- Opening Delimiter -

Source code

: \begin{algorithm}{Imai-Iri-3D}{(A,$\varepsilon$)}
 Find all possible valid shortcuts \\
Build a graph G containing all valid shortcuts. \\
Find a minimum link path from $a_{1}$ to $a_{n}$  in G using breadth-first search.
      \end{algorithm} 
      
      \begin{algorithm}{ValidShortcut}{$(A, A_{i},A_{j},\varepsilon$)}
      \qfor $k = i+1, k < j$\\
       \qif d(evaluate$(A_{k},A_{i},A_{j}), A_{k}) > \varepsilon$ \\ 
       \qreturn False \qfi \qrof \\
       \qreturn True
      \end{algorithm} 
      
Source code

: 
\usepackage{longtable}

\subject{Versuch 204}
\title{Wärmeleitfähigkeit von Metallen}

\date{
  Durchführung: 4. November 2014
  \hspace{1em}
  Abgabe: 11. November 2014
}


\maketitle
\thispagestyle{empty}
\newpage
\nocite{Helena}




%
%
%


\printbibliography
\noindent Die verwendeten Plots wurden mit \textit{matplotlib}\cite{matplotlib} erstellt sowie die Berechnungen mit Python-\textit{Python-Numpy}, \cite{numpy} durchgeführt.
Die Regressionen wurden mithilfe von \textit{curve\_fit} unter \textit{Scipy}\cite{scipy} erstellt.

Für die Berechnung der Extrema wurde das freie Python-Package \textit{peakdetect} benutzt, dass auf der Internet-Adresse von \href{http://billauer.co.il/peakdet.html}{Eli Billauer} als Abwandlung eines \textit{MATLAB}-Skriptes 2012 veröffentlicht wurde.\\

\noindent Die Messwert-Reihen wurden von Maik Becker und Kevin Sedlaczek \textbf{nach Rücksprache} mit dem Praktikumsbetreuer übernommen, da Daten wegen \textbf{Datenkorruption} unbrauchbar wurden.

- Closing Delimiter -

### Exercise directions
Each and every record above needs writing out exactly.

### Written solution
Source code

: \begin{algorithm}{Imai-Iri-3D}{(A,$\varepsilon$)}
 Find all possible valid shortcuts \\
Build a graph G containing all valid shortcuts. \\
Find a minimum link path from $a_{1}$ to $a_{n}$  in G using breadth-first search.
      \end{algorithm} 
      
      \begin{algorithm}{ValidShortcut}{$(A, A_{i},A_{j},\varepsilon$)}
      \qfor $k = i+1, k < j$\\
       \qif d(evaluate$(A_{k},A_{i},A_{j}), A_{k}) > \varepsilon$ \\ 
       \qreturn False \qfi \qrof \\
       \qreturn True
      \end{algorithm} 
      
Source code

: 
\usepackage{longtable}

\subject{Versuch 204}
\title{Wärmeleitfähigkeit von Metallen}

\date{
  Durchführung: 4. November 2014
  \hspace{1em}
  Abgabe: 11. November 2014
}


\maketitle
\thispagestyle{empty}
\newpage
\nocite{Helena}




%
%
%


\printbibliography
\noindent Die verwendeten Plots wurden mit \textit{matplotlib}\cite{matplotlib} erstellt sowie die Berechnungen mit Python-\textit{Python-Numpy}, \cite{numpy} durchgeführt.
Die Regressionen wurden mithilfe von \textit{curve\_fit} unter \textit{Scipy}\cite{scipy} erstellt.

Für die Berechnung der Extrema wurde das freie Python-Package \textit{peakdetect} benutzt, dass auf der Internet-Adresse von \href{http://billauer.co.il/peakdet.html}{Eli Billauer} als Abwandlung eines \textit{MATLAB}-Skriptes 2012 veröffentlicht wurde.\\

\noindent Die Messwert-Reihen wurden von Maik Becker und Kevin Sedlaczek \textbf{nach Rücksprache} mit dem Praktikumsbetreuer übernommen, da Daten wegen \textbf{Datenkorruption} unbrauchbar wurden.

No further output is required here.